AC7X

Member
Hi there folks

2005 L322 Vogue 3.0TD6

I've been getting a pretty regular air suspension warnings (recently replaced compressor and nearside front air strut). I also occasionally see a HDC malfunction message and the radio has stopped working. Could all of these errors be attributable to a dodgy battery?

I have tested the battery using a multimeter and it's reading as low as 11.7V when not running. After a run it comes up to about 12.2V. With the engine running I had 14V+ but when I turned all the toys on it dropped to about 11.7V again.

The battery in there at the moment is a Yuasa YBX 5019 - 100Ah and 900 CCA. Going by the stickers I'd say it's a good three or four years old. Could the battery be the cause of all my problems?
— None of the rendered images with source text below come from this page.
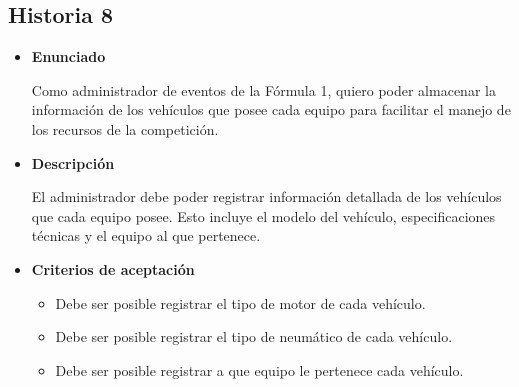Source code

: \documentclass{article}
\begin{document}
	\subsection{Historia 8}
	\begin{itemize}
		
		\item \large{\textbf{Enunciado}}
		\begin{description}
Como administrador de eventos de la Fórmula 1, quiero poder almacenar la información de los vehículos que posee cada equipo para facilitar el manejo de los recursos de la competición.

		\end{description}
		
		\item \large{\textbf{Descripción}}
		\begin{description}
El administrador debe poder registrar información detallada de los vehículos que cada equipo posee. Esto incluye el modelo del vehículo, especificaciones técnicas y el equipo al que pertenece. 

		\end{description}
		
		\item \large{\textbf{Criterios de aceptación}}
		\begin{itemize}
			\item Debe ser posible registrar el tipo de motor de cada vehículo. 
			\item Debe ser posible registrar el tipo de neumático de cada vehículo. 
			\item Debe ser posible registrar a que equipo le pertenece cada vehículo. 
			
		\end{itemize}
		
	\end{itemize}
	
\end{document}

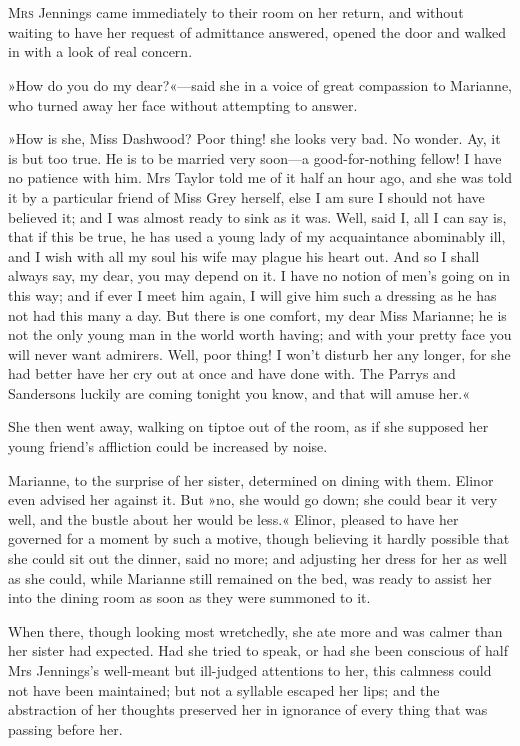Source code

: \chapter[Chapter \thechapter]{}
\lettrine[lines=4,lraise=0.3]{M}{rs} Jennings came immediately to their room on her return, and without waiting to have her request of admittance answered, opened the door and walked in with a look of real concern.

\zz
»How do you do my dear?«—said she in a voice of great compassion to Marianne, who turned away her face without attempting to answer.

»How is she, Miss Dashwood? Poor thing! she looks very bad. No wonder. Ay, it is but too true. He is to be married very soon—a good-for-nothing fellow! I have no patience with him. Mrs Taylor told me of it half an hour ago, and she was told it by a particular friend of Miss Grey herself, else I am sure I should not have believed it; and I was almost ready to sink as it was. Well, said I, all I can say is, that if this be true, he has used a young lady of my acquaintance abominably ill, and I wish with all my soul his wife may plague his heart out. And so I shall always say, my dear, you may depend on it. I have no notion of men’s going on in this way; and if ever I meet him again, I will give him such a dressing as he has not had this many a day. But there is one comfort, my dear Miss Marianne; he is not the only young man in the world worth having; and with your pretty face you will never want admirers. Well, poor thing! I won’t disturb her any longer, for she had better have her cry out at once and have done with. The Parrys and Sandersons luckily are coming tonight you know, and that will amuse her.«

She then went away, walking on tiptoe out of the room, as if she supposed her young friend’s affliction could be increased by noise.

Marianne, to the surprise of her sister, determined on dining with them. Elinor even advised her against it. But »no, she would go down; she could bear it very well, and the bustle about her would be less.« Elinor, pleased to have her governed for a moment by such a motive, though believing it hardly possible that she could sit out the dinner, said no more; and adjusting her dress for her as well as she could, while Marianne still remained on the bed, was ready to assist her into the dining room as soon as they were summoned to it.

When there, though looking most wretchedly, she ate more and was calmer than her sister had expected. Had she tried to speak, or had she been conscious of half Mrs Jennings’s well-meant but ill-judged attentions to her, this calmness could not have been maintained; but not a syllable escaped her lips; and the abstraction of her thoughts preserved her in ignorance of every thing that was passing before her.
Secondly, assuming it is, which battery should I replace it with? I've been reading the forum and see lots of conflicting reports about whether or not batteries will fit in the space. I'm not technically gifted and I won't be able to rig up any kind of special bracket or start shaving bits off the battery to make it fit. I've looked at two:

The Hancook MF-31 1000 which has 115Ah and 1000CCA and it's a fantastic price - but it's about 50mm taller than the battery already in there - and it doesn't look like there's enough space. Can this battery be fitted without modification to the car or battery?

The other one is a Bosch S5015 Type 020 with 110Ah and 920 CCA. It's a bit less powerful and a bit more expensive, but it looks like it might be an easier fit? (Although I've also seen someone say they had to cut bits off to get it to fit).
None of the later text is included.